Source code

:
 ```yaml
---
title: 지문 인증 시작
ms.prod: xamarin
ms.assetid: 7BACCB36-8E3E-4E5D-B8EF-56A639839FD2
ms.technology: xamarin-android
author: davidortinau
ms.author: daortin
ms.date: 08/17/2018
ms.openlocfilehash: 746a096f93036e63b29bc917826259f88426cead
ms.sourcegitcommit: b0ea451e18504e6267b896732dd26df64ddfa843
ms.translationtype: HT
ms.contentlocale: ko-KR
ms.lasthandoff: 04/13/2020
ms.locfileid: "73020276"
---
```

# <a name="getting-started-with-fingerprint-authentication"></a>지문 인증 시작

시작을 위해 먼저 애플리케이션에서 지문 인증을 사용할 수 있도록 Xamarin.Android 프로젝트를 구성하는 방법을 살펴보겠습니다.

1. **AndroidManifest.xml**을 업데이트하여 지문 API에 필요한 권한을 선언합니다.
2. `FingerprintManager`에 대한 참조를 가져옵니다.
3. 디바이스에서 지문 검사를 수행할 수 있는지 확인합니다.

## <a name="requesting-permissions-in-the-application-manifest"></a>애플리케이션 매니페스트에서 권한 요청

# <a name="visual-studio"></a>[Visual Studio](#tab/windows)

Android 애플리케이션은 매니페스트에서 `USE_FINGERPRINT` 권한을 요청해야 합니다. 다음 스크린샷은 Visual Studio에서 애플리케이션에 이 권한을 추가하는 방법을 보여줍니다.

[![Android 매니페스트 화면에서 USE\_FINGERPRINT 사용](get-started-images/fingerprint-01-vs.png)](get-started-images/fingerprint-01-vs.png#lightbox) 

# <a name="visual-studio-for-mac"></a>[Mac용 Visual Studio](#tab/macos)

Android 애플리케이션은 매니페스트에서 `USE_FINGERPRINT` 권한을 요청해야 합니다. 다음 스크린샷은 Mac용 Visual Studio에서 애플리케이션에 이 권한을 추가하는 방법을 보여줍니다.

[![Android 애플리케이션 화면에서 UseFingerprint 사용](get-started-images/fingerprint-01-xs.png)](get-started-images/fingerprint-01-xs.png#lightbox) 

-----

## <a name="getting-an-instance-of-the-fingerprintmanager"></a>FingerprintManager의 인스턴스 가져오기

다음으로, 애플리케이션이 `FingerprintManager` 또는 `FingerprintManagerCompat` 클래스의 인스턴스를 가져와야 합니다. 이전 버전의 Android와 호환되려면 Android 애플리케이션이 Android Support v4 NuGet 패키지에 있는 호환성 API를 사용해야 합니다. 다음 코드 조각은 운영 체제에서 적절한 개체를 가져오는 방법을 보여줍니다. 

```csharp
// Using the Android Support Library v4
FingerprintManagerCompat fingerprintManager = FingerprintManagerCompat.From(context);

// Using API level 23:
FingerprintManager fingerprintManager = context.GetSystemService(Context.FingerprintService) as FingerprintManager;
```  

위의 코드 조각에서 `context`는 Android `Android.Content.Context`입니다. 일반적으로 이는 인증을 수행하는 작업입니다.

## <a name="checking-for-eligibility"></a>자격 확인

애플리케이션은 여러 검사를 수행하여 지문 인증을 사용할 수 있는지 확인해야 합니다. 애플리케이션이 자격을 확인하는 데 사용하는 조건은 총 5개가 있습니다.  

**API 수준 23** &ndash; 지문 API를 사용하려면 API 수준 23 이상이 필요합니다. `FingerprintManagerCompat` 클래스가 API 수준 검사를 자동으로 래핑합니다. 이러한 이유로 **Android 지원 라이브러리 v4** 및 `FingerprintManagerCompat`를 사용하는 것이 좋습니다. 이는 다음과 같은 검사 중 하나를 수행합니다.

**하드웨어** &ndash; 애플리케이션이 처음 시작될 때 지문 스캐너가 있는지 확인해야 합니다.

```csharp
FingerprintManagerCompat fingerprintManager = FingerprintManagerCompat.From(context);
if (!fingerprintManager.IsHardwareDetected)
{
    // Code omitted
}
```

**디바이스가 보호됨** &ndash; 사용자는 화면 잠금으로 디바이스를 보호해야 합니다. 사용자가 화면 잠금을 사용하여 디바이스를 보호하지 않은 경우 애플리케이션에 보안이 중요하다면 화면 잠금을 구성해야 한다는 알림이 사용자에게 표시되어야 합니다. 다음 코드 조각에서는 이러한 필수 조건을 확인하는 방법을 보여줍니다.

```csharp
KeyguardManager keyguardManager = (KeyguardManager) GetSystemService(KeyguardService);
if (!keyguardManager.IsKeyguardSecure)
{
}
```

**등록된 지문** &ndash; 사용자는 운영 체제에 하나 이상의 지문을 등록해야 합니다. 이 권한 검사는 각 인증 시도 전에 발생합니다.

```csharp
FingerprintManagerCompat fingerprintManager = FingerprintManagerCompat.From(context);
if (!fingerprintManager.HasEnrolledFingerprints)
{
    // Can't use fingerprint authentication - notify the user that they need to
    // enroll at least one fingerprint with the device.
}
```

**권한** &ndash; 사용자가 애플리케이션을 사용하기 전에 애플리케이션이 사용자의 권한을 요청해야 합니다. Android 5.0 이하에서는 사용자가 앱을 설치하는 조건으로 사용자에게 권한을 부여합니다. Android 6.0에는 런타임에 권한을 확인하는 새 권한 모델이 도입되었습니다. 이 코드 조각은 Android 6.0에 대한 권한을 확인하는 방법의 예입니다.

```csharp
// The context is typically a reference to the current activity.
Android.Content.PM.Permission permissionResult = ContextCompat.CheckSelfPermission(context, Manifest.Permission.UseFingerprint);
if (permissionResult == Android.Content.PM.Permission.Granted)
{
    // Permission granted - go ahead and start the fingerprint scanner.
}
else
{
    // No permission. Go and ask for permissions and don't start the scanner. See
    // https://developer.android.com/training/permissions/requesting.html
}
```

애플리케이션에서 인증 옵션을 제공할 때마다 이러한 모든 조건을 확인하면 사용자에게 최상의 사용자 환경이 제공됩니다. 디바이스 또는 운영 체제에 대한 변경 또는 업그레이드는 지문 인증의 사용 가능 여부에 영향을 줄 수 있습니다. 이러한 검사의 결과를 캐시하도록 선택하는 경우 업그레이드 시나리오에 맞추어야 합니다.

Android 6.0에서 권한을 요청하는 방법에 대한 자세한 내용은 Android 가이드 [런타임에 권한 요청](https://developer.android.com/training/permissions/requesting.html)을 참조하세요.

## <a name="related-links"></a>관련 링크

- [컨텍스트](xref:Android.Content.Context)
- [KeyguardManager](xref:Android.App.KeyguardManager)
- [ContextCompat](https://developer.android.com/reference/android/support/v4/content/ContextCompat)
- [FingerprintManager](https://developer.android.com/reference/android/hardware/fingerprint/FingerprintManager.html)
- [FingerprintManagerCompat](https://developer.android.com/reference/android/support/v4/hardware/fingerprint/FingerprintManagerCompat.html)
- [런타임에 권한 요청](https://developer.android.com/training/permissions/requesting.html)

▶ [What is needed]: Every line where "스크린샷은" appears must be returned from the listing above.

▶ [Expected answer]:
Android 애플리케이션은 매니페스트에서 `USE_FINGERPRINT` 권한을 요청해야 합니다. 다음 스크린샷은 Visual Studio에서 애플리케이션에 이 권한을 추가하는 방법을 보여줍니다.
Android 애플리케이션은 매니페스트에서 `USE_FINGERPRINT` 권한을 요청해야 합니다. 다음 스크린샷은 Mac용 Visual Studio에서 애플리케이션에 이 권한을 추가하는 방법을 보여줍니다.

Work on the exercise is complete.